The Sendai Framework for Disaster Risk Reduction was adopted by UN member states in 2015 and is in effect until 2030, with the aim of reducing economic loss and loss of lives as a result of tsunami.
It has carried out on-the-ground action to establish practical, life-saving measures across the Asia-Pacific region.
Since the project’s instigation in July, 2017, it has worked to assess the risk of tsunami in each country, implement emergency procedures, evacuation plans and drills, and help strengthen awareness of the signs and effects of tsunami.
Tsunami evacuation drills were carried out in 16 schools in Indonesia, the Maldives, Samoa, Solomon Islands, Tonga, and Vietnam, which involved more than 6,000 students and staff.
MOUs (Memorandums of Understanding) have also been signed by hotels in Bali, Indonesia, agreeing to serve as potential evacuation points.
UNDP has also collaborated with its partners in Indonesia to design a tsunami risk database, which will give policy makers and practitioners critical information to help them build more resilient and risk-informed developments.

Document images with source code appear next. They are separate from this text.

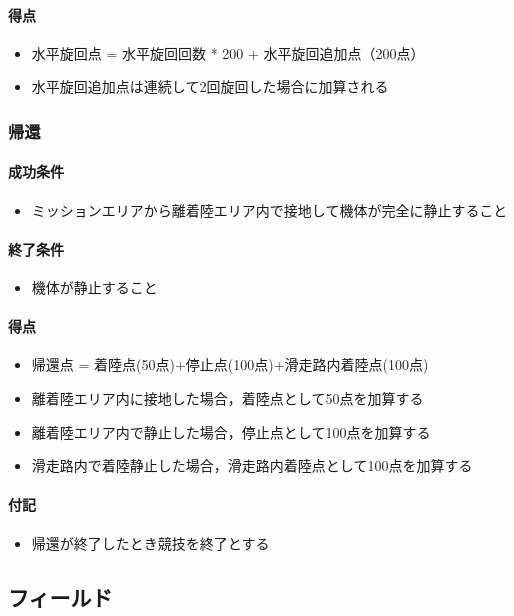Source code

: \paragraph{得点}
\begin{itemize}
\item 水平旋回点 = 水平旋回回数 * 200 + 水平旋回追加点（200点）
\item 水平旋回追加点は連続して2回旋回した場合に加算される
\end{itemize}
\subsubsection{帰還}
\paragraph{成功条件}
\begin{itemize}
\item ミッションエリアから離着陸エリア内で接地して機体が完全に静止すること
\end{itemize}
\paragraph{終了条件}
\begin{itemize}
\item 機体が静止すること
\end{itemize}
\paragraph{得点}
\begin{itemize}
\item 帰還点 = 着陸点(50点)+停止点(100点)+滑走路内着陸点(100点)
\item 離着陸エリア内に接地した場合，着陸点として50点を加算する
\item 離着陸エリア内で静止した場合，停止点として100点を加算する
\item 滑走路内で着陸静止した場合，滑走路内着陸点として100点を加算する
\end{itemize}
\paragraph{付記}
\begin{itemize}
\item 帰還が終了したとき競技を終了とする
\end{itemize}

\subsection{フィールド}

Other countries in the region are doing the same with the support of UNDP’s partners on disaster risk reduction, Tohoku University and Fujitsu Ltd.
A spokesperson for the UNDP said: “The Sendai Framework – the first of the major 2015 frameworks to be released – is a roadmap to building resilience and to strengthening development against disasters.
“Initiatives such as the tsunami project, as well as others that emphasize real results that save lives and resources, are critical as we go forward.”